PROMPT: Below is a block of records; repeat each one exactly.

=======

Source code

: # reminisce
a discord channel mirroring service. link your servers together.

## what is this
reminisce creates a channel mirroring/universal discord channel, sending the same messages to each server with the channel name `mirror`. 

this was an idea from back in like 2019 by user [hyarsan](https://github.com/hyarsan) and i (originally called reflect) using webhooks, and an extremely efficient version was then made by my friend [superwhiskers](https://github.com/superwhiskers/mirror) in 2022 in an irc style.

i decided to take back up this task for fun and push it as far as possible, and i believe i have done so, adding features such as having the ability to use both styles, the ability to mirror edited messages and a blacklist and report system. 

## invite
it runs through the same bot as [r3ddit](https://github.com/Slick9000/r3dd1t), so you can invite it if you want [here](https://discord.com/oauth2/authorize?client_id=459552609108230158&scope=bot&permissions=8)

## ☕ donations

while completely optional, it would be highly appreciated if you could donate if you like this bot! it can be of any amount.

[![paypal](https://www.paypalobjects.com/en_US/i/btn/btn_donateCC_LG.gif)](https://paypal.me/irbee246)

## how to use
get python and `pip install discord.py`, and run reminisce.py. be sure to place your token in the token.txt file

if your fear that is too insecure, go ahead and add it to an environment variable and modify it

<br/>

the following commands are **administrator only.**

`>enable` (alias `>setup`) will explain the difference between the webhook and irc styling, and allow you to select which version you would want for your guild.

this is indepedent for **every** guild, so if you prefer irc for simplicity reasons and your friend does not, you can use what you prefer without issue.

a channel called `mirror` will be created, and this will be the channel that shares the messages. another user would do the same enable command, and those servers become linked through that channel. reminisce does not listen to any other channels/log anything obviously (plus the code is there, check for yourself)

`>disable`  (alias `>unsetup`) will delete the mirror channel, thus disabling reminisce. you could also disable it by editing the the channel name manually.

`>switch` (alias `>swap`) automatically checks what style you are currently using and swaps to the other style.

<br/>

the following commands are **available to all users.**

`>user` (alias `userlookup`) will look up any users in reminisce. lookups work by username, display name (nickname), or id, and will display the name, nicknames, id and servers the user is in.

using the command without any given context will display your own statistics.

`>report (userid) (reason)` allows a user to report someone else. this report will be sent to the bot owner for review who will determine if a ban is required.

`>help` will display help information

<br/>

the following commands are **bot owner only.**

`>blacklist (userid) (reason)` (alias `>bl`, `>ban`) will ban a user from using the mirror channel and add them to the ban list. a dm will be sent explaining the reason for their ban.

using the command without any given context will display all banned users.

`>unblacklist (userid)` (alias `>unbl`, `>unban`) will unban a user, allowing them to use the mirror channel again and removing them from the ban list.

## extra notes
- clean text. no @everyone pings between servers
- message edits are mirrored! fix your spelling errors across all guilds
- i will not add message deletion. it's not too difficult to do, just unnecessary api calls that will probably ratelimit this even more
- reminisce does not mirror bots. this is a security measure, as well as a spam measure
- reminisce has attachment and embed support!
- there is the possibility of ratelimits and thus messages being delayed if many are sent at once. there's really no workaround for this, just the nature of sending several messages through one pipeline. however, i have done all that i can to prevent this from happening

=======

REPLY TO THE EXERCISE:
Source code

: # reminisce
a discord channel mirroring service. link your servers together.

## what is this
reminisce creates a channel mirroring/universal discord channel, sending the same messages to each server with the channel name `mirror`. 

this was an idea from back in like 2019 by user [hyarsan](https://github.com/hyarsan) and i (originally called reflect) using webhooks, and an extremely efficient version was then made by my friend [superwhiskers](https://github.com/superwhiskers/mirror) in 2022 in an irc style.

i decided to take back up this task for fun and push it as far as possible, and i believe i have done so, adding features such as having the ability to use both styles, the ability to mirror edited messages and a blacklist and report system. 

## invite
it runs through the same bot as [r3ddit](https://github.com/Slick9000/r3dd1t), so you can invite it if you want [here](https://discord.com/oauth2/authorize?client_id=459552609108230158&scope=bot&permissions=8)

## ☕ donations

while completely optional, it would be highly appreciated if you could donate if you like this bot! it can be of any amount.

[![paypal](https://www.paypalobjects.com/en_US/i/btn/btn_donateCC_LG.gif)](https://paypal.me/irbee246)

## how to use
get python and `pip install discord.py`, and run reminisce.py. be sure to place your token in the token.txt file

if your fear that is too insecure, go ahead and add it to an environment variable and modify it

<br/>

the following commands are **administrator only.**

`>enable` (alias `>setup`) will explain the difference between the webhook and irc styling, and allow you to select which version you would want for your guild.

this is indepedent for **every** guild, so if you prefer irc for simplicity reasons and your friend does not, you can use what you prefer without issue.

a channel called `mirror` will be created, and this will be the channel that shares the messages. another user would do the same enable command, and those servers become linked through that channel. reminisce does not listen to any other channels/log anything obviously (plus the code is there, check for yourself)

`>disable`  (alias `>unsetup`) will delete the mirror channel, thus disabling reminisce. you could also disable it by editing the the channel name manually.

`>switch` (alias `>swap`) automatically checks what style you are currently using and swaps to the other style.

<br/>

the following commands are **available to all users.**

`>user` (alias `userlookup`) will look up any users in reminisce. lookups work by username, display name (nickname), or id, and will display the name, nicknames, id and servers the user is in.

using the command without any given context will display your own statistics.

`>report (userid) (reason)` allows a user to report someone else. this report will be sent to the bot owner for review who will determine if a ban is required.

`>help` will display help information

<br/>

the following commands are **bot owner only.**

`>blacklist (userid) (reason)` (alias `>bl`, `>ban`) will ban a user from using the mirror channel and add them to the ban list. a dm will be sent explaining the reason for their ban.

using the command without any given context will display all banned users.

`>unblacklist (userid)` (alias `>unbl`, `>unban`) will unban a user, allowing them to use the mirror channel again and removing them from the ban list.

## extra notes
- clean text. no @everyone pings between servers
- message edits are mirrored! fix your spelling errors across all guilds
- i will not add message deletion. it's not too difficult to do, just unnecessary api calls that will probably ratelimit this even more
- reminisce does not mirror bots. this is a security measure, as well as a spam measure
- reminisce has attachment and embed support!
- there is the possibility of ratelimits and thus messages being delayed if many are sent at once. there's really no workaround for this, just the nature of sending several messages through one pipeline. however, i have done all that i can to prevent this from happening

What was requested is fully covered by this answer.